The war on rhino poaching has a new eye in the sky – a two-seater reconnaissance plane fitted with some of the latest surveillance technology.
Its range will depend on how long the pilot’s bladder holds out.
The small Seeker Seabird will join the fight against rhino poaching in the Kruger National Park in the next few weeks. It is painted in a blue camouflage that makes it harder to see in the air.
It is hoped that the eyes of a spotter in the sky will help to defeat the rhino-killing surge by collecting intelligence.
The plane was unveiled yesterday at Skukuza Airport in the Kruger Park. It has been donated to Sanparks by the Ichikowitz Family Foundation and the Paramount Group.
Foundation chairman Ivor Ichikowitz believes the Seeker Seabird will overcome many of the problems other fixed-wing aircraft experience in the war against poaching. One these is range and time in the air.
Ichikowitz said the Seeker Seabird was cheaper to fly and could remain in the sky for seven hours.
“The range is limited to the size of the pilot’s bladder.”
The plane was able to fly high with minimum noise and was to be fitted with a FLIR Ball [Forward Looking Infrared] camera, which uses thermal imaging technology and can pick up the heat signature of poacher.
The Paramount Group, which manufactures defence systems, will kit out the plane with state-of-the-art surveillance equipment.
The plane will be able to operate both night and day and could also be used as a command platform where a spotter in the air could co-ordinate rangers pursuing poachers on the ground.

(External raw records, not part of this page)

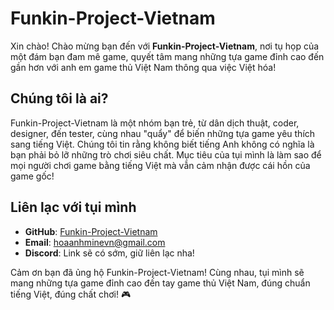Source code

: # Funkin-Project-Vietnam

Xin chào! Chào mừng bạn đến với **Funkin-Project-Vietnam**, nơi tụ họp của một đám bạn đam mê game, quyết tâm mang những tựa game đỉnh cao đến gần hơn với anh em game thủ Việt Nam thông qua việc Việt hóa!

## Chúng tôi là ai?

Funkin-Project-Vietnam là một nhóm bạn trẻ, từ dân dịch thuật, coder, designer, đến tester, cùng nhau "quẩy" để biến những tựa game yêu thích sang tiếng Việt. Chúng tôi tin rằng không biết tiếng Anh không có nghĩa là bạn phải bỏ lỡ những trò chơi siêu chất. Mục tiêu của tụi mình là làm sao để mọi người chơi game bằng tiếng Việt mà vẫn cảm nhận được cái hồn của game gốc!

## Liên lạc với tụi mình

- **GitHub**: [Funkin-Project-Vietnam](https://github.com/Funkin-Project-Vietnam)
- **Email**: [hoaanhminevn@gmail.com](mailto:hoaanhminevn@gmail.com)
- **Discord**: Link sẽ có sớm, giữ liên lạc nha!

Cảm ơn bạn đã ủng hộ Funkin-Project-Vietnam! Cùng nhau, tụi mình sẽ mang những tựa game đỉnh cao đến tay game thủ Việt Nam, đúng chuẩn tiếng Việt, đúng chất chơi! 🎮
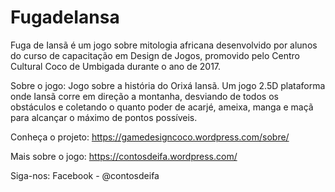 # FugadeIansa
Fuga de Iansã é um jogo sobre mitologia africana desenvolvido por alunos do curso de capacitação em Design de Jogos,
promovido pelo Centro Cultural Coco de Umbigada durante o ano de 2017.    

Sobre o jogo:
Jogo sobre a história do Orixá Iansã. Um jogo 2.5D plataforma onde Iansã corre em direção a montanha, desviando de
todos os obstáculos e coletando o quanto poder de acarjé, ameixa, manga e maçã para alcançar o máximo de pontos possíveis.


Conheça o projeto:
https://gamedesigncoco.wordpress.com/sobre/

Mais sobre o jogo:
https://contosdeifa.wordpress.com/

Siga-nos:
Facebook - @contosdeifa
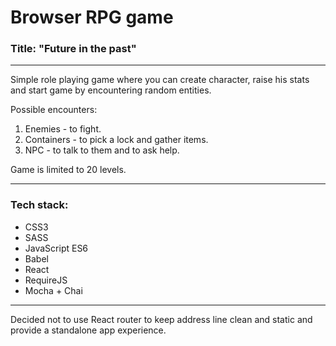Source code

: # Browser RPG game
### Title: "Future in the past"

---

Simple role playing game where you can create character, raise his stats and start game by encountering random entities.

Possible encounters:
1. Enemies - to fight.
2. Containers - to pick a lock and gather items.
3. NPC - to talk to them and to ask help.

Game is limited to 20 levels.

---

### Tech stack:

* CSS3
* SASS
* JavaScript ES6
* Babel
* React
* RequireJS
* Mocha + Chai

---

Decided not to use React router to keep address line clean and static and provide a standalone app experience.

The plane is manufactured in Australia, where it is used on wildlife patrols. Defence forces around the world use the plane for patrolling purposes.
Yesterday, Sanparks chief executive David Mabunda welcomed the new addition to his arsenal.
He said 588 rhinos had been killed in South Africa this year – 364 of them in Kruger.
The Seeker Seabird might also be used in other national parks in South Africa affected by rhino poaching.